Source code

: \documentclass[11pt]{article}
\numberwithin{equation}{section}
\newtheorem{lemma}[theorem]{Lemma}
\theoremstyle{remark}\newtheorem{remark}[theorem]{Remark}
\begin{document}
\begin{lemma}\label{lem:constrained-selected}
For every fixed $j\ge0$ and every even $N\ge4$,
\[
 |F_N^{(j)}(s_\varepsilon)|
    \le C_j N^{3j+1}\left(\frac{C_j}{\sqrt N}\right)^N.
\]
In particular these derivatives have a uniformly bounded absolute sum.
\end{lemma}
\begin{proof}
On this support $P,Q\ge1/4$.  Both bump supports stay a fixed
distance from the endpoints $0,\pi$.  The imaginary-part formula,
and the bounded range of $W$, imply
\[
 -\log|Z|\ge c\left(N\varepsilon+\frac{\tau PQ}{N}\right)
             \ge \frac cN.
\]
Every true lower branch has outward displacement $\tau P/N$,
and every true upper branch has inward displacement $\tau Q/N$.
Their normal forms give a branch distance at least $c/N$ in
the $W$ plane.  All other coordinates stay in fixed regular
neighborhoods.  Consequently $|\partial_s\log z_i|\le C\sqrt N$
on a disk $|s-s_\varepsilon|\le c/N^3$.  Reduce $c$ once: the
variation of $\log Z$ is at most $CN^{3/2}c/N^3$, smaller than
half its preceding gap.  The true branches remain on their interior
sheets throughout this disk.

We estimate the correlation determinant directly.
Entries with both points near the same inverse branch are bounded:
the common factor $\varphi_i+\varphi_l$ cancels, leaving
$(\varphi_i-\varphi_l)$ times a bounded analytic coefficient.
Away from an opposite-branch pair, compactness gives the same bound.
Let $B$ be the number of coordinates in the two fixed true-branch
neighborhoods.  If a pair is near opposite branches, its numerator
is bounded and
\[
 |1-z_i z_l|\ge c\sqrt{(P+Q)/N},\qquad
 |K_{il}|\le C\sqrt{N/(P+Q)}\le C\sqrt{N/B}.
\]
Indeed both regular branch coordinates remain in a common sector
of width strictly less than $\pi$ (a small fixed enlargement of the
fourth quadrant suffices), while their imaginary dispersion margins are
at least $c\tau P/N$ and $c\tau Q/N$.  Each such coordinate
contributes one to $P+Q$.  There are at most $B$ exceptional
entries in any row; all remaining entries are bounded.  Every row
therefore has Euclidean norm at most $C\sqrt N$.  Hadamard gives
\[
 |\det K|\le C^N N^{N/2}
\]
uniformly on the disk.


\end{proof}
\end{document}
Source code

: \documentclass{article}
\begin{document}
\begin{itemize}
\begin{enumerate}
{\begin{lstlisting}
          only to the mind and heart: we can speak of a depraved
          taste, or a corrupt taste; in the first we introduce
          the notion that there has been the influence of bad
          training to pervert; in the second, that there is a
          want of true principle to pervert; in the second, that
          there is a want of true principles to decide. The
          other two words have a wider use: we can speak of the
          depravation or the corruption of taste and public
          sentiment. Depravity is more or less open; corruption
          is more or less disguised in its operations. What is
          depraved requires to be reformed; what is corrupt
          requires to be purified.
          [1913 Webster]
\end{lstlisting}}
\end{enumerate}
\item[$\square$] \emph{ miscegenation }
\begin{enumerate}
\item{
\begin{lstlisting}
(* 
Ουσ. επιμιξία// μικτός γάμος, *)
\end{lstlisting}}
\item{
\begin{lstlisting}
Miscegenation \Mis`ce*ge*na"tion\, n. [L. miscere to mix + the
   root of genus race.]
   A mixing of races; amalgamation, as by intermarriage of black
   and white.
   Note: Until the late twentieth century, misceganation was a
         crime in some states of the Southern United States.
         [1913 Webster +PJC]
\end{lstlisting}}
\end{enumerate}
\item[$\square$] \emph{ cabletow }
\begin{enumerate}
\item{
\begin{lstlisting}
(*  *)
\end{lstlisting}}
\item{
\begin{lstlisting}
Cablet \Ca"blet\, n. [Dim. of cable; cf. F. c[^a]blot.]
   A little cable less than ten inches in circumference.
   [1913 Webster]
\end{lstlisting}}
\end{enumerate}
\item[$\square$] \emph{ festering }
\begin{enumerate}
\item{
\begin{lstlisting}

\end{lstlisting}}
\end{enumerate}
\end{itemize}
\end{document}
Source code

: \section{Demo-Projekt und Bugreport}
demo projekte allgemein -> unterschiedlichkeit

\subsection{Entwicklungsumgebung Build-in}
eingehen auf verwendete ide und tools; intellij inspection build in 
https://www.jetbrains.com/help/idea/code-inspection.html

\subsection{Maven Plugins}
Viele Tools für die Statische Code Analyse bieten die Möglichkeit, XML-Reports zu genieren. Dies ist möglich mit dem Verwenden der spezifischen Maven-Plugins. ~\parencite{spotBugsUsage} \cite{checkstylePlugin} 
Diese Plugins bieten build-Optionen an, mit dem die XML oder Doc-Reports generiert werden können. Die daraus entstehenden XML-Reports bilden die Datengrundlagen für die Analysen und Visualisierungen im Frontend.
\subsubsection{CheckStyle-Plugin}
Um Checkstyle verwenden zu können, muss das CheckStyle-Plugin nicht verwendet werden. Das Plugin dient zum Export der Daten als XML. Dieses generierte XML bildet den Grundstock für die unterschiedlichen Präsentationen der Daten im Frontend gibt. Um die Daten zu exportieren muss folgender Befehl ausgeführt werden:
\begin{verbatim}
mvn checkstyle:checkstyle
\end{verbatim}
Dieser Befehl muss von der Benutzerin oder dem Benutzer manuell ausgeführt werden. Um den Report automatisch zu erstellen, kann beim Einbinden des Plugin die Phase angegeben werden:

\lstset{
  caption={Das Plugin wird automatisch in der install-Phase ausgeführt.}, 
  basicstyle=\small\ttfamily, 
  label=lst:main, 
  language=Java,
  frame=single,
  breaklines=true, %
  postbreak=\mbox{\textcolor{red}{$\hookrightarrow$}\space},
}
□ □ □ □ □ □ □
Problem: Look through the records and gather every line containing "most".

Exercise result:
variation of $\log Z$ is at most $CN^{3/2}c/N^3$, smaller than
contributes one to $P+Q$.  There are at most $B$ exceptional
therefore has Euclidean norm at most $C\sqrt N$.  Hadamard gives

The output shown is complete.